Top

The voice imitation game. Research shows the risks of voice authentication

August 5, 2017

Most of us have seen the Terminator movies at least once. To be honest, the voice imitation scenes are creepy every time. But we are getting closer to that technology then some might think. University of Alabama at Birmingham (UAB) researchers have discovered that automated and human verification for voice-based user authentication systems can be vulnerable. Voice impersonation attacks open the door to a whole new world of threats, those that penetrate human verification systems. This is a problem that could affect even government organizations, since voice biometrics have become more popular for building access control.

At the 20th European Symposium on Research in Computer Security (ESORICS), held in Vienna between 21-25 September, UAB’s new discovery was presented in front of researchers, system developers, and other participants concerned with the protection of information. The aim of the symposium is to bring together researchers in the security area who can exchange ideas, and ultimately improve the progress of data protection.

Voice biometrics have emerged as a simple and efficient way to secure information in a time when identity theft was rising every day. It should be a convenient and safe authentication method that along with a password, can act like an added layer of security.
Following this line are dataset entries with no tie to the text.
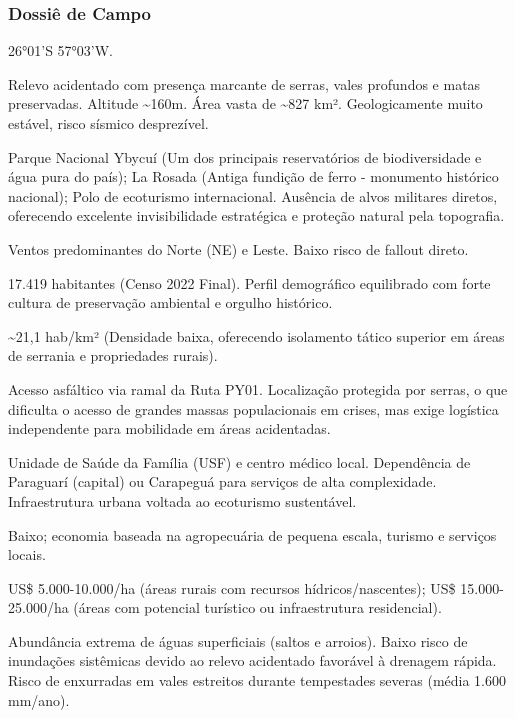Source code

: \subsubsection{Dossiê de Campo}
\begin{description}[style=nextline,leftmargin=0.5cm,font=\bfseries]
\item[Coordenadas]  26°01'S 57°03'W.
\item[Topografia]  Relevo acidentado com presença marcante de serras, vales profundos e matas preservadas. Altitude \textasciitilde 160m. Área vasta de \textasciitilde 827 km². Geologicamente muito estável, risco sísmico desprezível.
\item[Alvos Estratégicos]  Parque Nacional Ybycuí (Um dos principais reservatórios de biodiversidade e água pura do país); La Rosada (Antiga fundição de ferro - monumento histórico nacional); Polo de ecoturismo internacional. Ausência de alvos militares diretos, oferecendo excelente invisibilidade estratégica e proteção natural pela topografia.
\item[Fallout]  Ventos predominantes do Norte (NE) e Leste. Baixo risco de fallout direto.
\item[População]  17.419 habitantes (Censo 2022 Final). Perfil demográfico equilibrado com forte cultura de preservação ambiental e orgulho histórico.
\item[Densidade]  \textasciitilde 21,1 hab/\allowbreak km² (Densidade baixa, oferecendo isolamento tático superior em áreas de serrania e propriedades rurais).
\item[Vias de Acesso]  Acesso asfáltico via ramal da Ruta PY01. Localização protegida por serras, o que dificulta o acesso de grandes massas populacionais em crises, mas exige logística independente para mobilidade em áreas acidentadas.
\item[Serviços]  Unidade de Saúde da Família (USF) e centro médico local. Dependência de Paraguarí (capital) ou Carapeguá para serviços de alta complexidade. Infraestrutura urbana voltada ao ecoturismo sustentável.
\item[Custo de Vida]  Baixo; economia baseada na agropecuária de pequena escala, turismo e serviços locais.
\item[Preço da Terra]  US\$ 5.000-10.000/\allowbreak ha (áreas rurais com recursos hídricos/\allowbreak nascentes); US\$ 15.000-25.000/\allowbreak ha (áreas com potencial turístico ou infraestrutura residencial).
\item[Hidrologia]  Abundância extrema de águas superficiais (saltos e arroios). Baixo risco de inundações sistêmicas devido ao relevo acidentado favorável à drenagem rápida. Risco de enxurradas em vales estreitos durante tempestades severas (média 1.600 mm/\allowbreak ano).

\end{description}
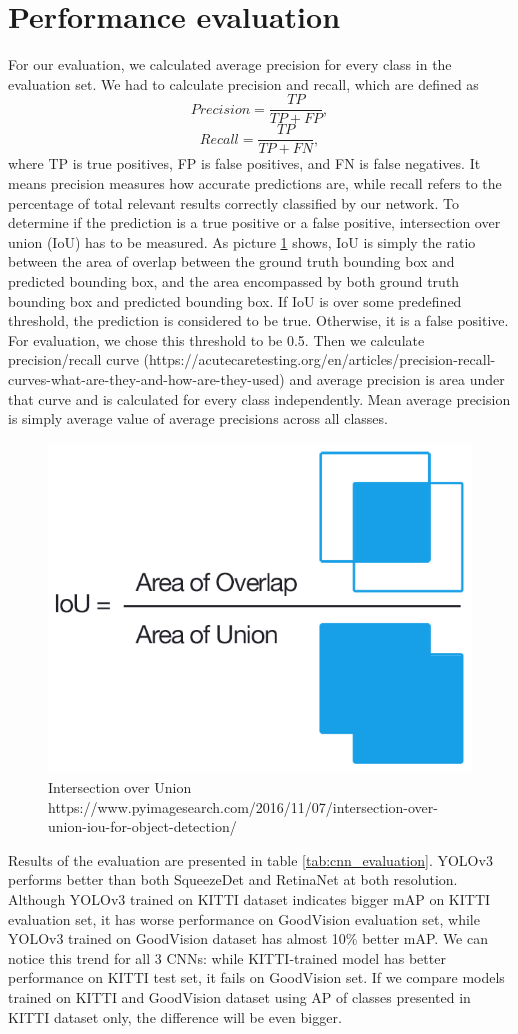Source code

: \documentclass[twoside]{ctuthesis}
\theoremstyle{plain}
\theoremstyle{definition}
\theoremstyle{note}
\begin{document}
\section{Performance evaluation}
For our evaluation, we calculated average precision for every class in the evaluation set. We had to calculate precision and recall, which are defined as
\begin{equation}
Precision = \frac{TP}{TP+FP},
\end{equation}
\begin{equation}
Recall = \frac{TP}{TP+FN},
\end{equation}
where TP is true positives, FP is false positives, and FN is false negatives.
It means precision measures how accurate predictions are, while recall refers to the percentage of total relevant results correctly classified by our network.
To determine if the prediction is a true positive or a false positive, intersection over union (IoU) has to be measured. As picture \ref{iou} shows, IoU is simply the ratio between the area of overlap between the ground truth bounding box and predicted bounding box, and the area encompassed by both ground truth bounding box and predicted bounding box. If IoU is over some predefined threshold, the prediction is considered to be true. Otherwise, it is a false positive. For evaluation, we chose this threshold to be 0.5.
Then we calculate precision/recall curve (https://acutecaretesting.org/en/articles/precision-recall-curves-what-are-they-and-how-are-they-used) and average precision is area under that curve and is calculated for every class independently. Mean average precision is simply average value of average precisions across all classes. 
\begin{figure}[h]
\caption{Intersection over Union https://www.pyimagesearch.com/2016/11/07/intersection-over-union-iou-for-object-detection/}
\label{iou}
\includegraphics[width=.4\textwidth]{images/experiments/iou_equation.png}
\end{figure}
Results of the evaluation are presented in table \ref{tab:cnn_evaluation}. YOLOv3 performs better than both SqueezeDet and RetinaNet at both resolution. Although YOLOv3 trained on KITTI dataset indicates bigger mAP on KITTI evaluation set, it has worse performance on GoodVision evaluation set, while YOLOv3 trained on GoodVision dataset has almost 10\% better mAP. We can notice this trend for all 3 CNNs: while KITTI-trained model has better performance on KITTI test set, it fails on GoodVision set. If we compare models trained on KITTI and GoodVision dataset using AP of classes presented in KITTI dataset only, the difference will be even bigger. 
\end{document}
Voice biometrics have become quite popular among banks and government organizations, because they provide a simple and (until now) safe way of securing someone’s access. The whole concept is based on the assumption that each person has a unique voice that is influenced by the physiological features of the vocal cords, and our entire body shape. Thus, there should be endless unique combinations. The UAB research implies that this system is also vulnerable, and once your voice is hacked, the damage possibilities become almost limitless for the attacker, since he basically has a copy of your voice.

How a voice impersonation attack works

1. The attacker collects a voice sample from his target. The sample can be both online and offline. The goal is to get a recording of the target’s voice.

2. It’s voice-morphing time. Using a voice-morphing software, a model of the victim’s speech patterns is built. Voice morphing, or voice transformation is a software process that creates an alteration of a voice. This had many uses along the years – from witness protection, to just having fun with effects added to a voice. The main point is that a voice can also be replicated up to a point, not just altered, and voice-morphing tools have become more accessible.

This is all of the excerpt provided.